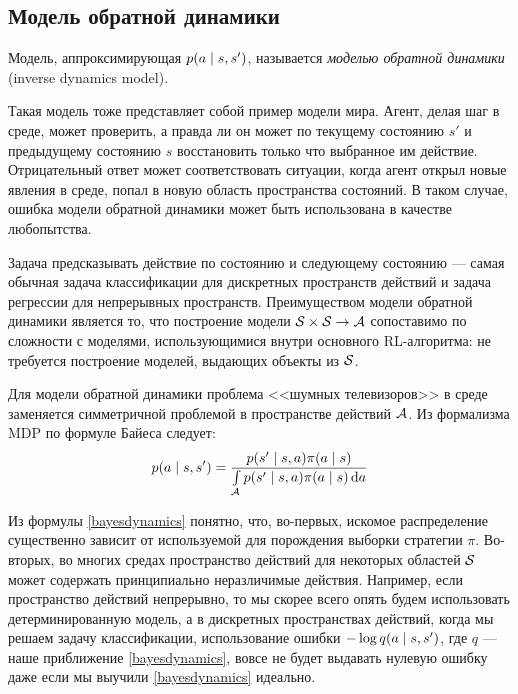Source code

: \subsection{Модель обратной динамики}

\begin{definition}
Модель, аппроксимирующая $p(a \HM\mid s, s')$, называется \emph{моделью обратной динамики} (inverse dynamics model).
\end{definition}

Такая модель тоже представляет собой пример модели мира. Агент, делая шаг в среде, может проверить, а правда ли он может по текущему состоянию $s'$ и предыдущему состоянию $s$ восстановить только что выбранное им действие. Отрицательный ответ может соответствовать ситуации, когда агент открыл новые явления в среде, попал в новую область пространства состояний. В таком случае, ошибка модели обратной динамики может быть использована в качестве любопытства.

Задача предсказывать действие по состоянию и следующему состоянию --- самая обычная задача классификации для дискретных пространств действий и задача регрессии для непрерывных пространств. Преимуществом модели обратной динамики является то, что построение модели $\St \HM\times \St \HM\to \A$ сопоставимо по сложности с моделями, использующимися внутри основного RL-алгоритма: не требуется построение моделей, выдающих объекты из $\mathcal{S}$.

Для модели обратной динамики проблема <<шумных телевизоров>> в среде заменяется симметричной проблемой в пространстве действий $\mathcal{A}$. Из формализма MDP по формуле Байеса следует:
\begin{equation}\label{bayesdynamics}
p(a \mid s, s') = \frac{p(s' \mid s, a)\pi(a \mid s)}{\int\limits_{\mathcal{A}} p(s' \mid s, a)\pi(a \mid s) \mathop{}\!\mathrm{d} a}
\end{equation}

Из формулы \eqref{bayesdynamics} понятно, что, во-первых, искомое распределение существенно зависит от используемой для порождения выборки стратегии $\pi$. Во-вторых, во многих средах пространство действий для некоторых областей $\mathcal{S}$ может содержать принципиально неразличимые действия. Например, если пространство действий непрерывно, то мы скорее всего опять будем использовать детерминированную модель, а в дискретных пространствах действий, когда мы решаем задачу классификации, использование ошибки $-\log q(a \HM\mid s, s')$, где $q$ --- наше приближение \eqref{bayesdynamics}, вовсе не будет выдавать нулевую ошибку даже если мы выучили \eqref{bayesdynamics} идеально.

* _WORK REQUIRED_
Retrieve all lines from the data that contain the string "среде".

* _TASK SOLUTION_
Такая модель тоже представляет собой пример модели мира. Агент, делая шаг в среде, может проверить, а правда ли он может по текущему состоянию $s'$ и предыдущему состоянию $s$ восстановить только что выбранное им действие. Отрицательный ответ может соответствовать ситуации, когда агент открыл новые явления в среде, попал в новую область пространства состояний. В таком случае, ошибка модели обратной динамики может быть использована в качестве любопытства.
Для модели обратной динамики проблема <<шумных телевизоров>> в среде заменяется симметричной проблемой в пространстве действий $\mathcal{A}$. Из формализма MDP по формуле Байеса следует:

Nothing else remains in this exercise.